§ THE TASK: Exactly as written, reproduce the lines from the beginning of the data through the line containing "сумма весов переходов"; the pictures are not reproduced.

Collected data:
[Start of Attachment]
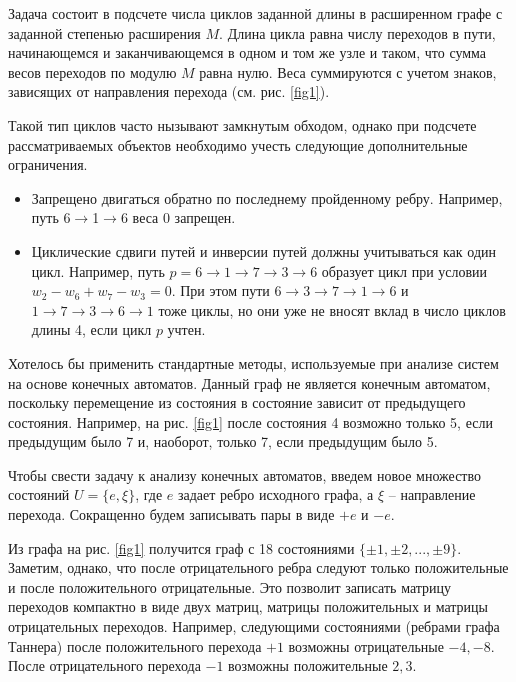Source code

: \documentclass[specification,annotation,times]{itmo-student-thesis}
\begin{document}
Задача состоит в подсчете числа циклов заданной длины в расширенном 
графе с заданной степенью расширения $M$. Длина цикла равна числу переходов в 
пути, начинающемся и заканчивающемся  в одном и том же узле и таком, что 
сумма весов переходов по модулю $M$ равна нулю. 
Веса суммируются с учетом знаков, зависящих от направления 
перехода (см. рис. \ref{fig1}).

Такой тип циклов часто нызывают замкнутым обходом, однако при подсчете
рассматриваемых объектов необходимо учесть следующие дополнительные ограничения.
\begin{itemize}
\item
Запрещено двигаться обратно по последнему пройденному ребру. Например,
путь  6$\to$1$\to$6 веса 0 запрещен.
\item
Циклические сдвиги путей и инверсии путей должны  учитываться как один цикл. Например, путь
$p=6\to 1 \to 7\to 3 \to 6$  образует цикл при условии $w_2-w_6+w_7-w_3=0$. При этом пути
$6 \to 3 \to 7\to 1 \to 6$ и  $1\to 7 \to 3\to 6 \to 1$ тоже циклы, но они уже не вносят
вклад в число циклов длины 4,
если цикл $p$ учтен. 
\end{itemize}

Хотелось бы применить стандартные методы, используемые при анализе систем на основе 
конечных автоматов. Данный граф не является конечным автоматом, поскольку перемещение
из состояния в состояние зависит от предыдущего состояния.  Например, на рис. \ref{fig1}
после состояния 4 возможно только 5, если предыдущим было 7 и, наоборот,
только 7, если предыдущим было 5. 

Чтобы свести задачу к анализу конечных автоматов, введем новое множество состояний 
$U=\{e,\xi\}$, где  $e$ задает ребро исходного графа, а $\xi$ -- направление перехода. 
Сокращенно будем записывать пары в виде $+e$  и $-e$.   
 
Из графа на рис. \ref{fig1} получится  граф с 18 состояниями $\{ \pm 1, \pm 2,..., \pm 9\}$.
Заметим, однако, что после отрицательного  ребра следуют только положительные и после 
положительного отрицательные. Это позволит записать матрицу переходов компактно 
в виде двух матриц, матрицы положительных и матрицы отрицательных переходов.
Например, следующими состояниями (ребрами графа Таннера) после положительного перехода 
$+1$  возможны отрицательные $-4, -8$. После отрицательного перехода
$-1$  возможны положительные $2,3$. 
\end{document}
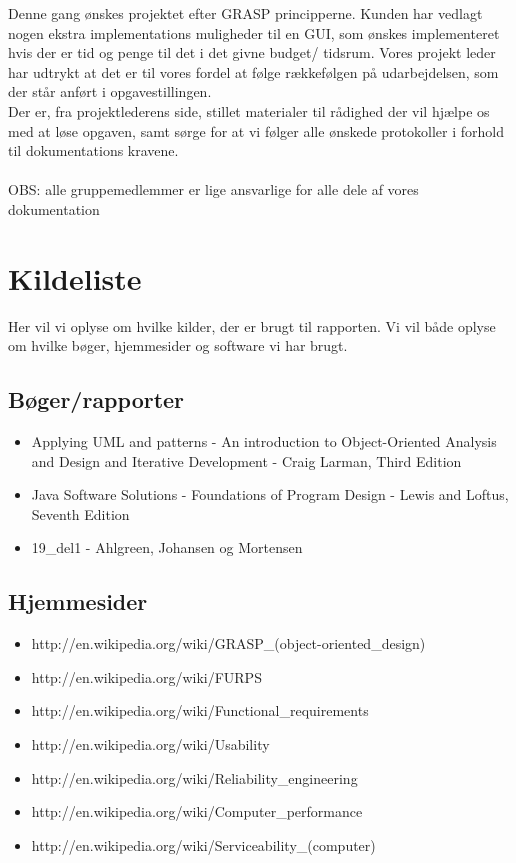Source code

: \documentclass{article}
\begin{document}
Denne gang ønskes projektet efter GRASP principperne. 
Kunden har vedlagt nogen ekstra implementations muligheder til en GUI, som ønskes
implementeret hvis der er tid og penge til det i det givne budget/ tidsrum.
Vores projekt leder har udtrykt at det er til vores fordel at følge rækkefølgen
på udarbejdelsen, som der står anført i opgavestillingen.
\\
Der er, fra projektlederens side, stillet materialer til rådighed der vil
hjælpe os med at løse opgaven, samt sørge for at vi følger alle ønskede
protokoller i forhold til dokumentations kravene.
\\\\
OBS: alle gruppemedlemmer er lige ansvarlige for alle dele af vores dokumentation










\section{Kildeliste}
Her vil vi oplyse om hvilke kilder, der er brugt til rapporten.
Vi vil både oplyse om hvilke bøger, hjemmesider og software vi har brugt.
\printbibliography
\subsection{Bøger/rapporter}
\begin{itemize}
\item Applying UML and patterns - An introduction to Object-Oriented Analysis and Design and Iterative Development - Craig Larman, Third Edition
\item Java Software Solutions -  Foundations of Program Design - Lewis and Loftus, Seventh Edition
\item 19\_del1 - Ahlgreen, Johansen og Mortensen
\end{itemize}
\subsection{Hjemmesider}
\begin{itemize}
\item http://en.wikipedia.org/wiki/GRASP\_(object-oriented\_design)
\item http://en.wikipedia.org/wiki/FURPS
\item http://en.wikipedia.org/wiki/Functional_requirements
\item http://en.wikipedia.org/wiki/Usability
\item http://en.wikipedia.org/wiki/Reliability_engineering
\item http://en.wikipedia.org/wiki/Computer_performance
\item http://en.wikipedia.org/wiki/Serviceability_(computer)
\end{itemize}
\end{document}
[End of Attachment]
§ REPLY:
Source code

: \documentclass[specification,annotation,times]{itmo-student-thesis}
\begin{document}
Задача состоит в подсчете числа циклов заданной длины в расширенном 
графе с заданной степенью расширения $M$. Длина цикла равна числу переходов в 
пути, начинающемся и заканчивающемся  в одном и том же узле и таком, что 
сумма весов переходов по модулю $M$ равна нулю. 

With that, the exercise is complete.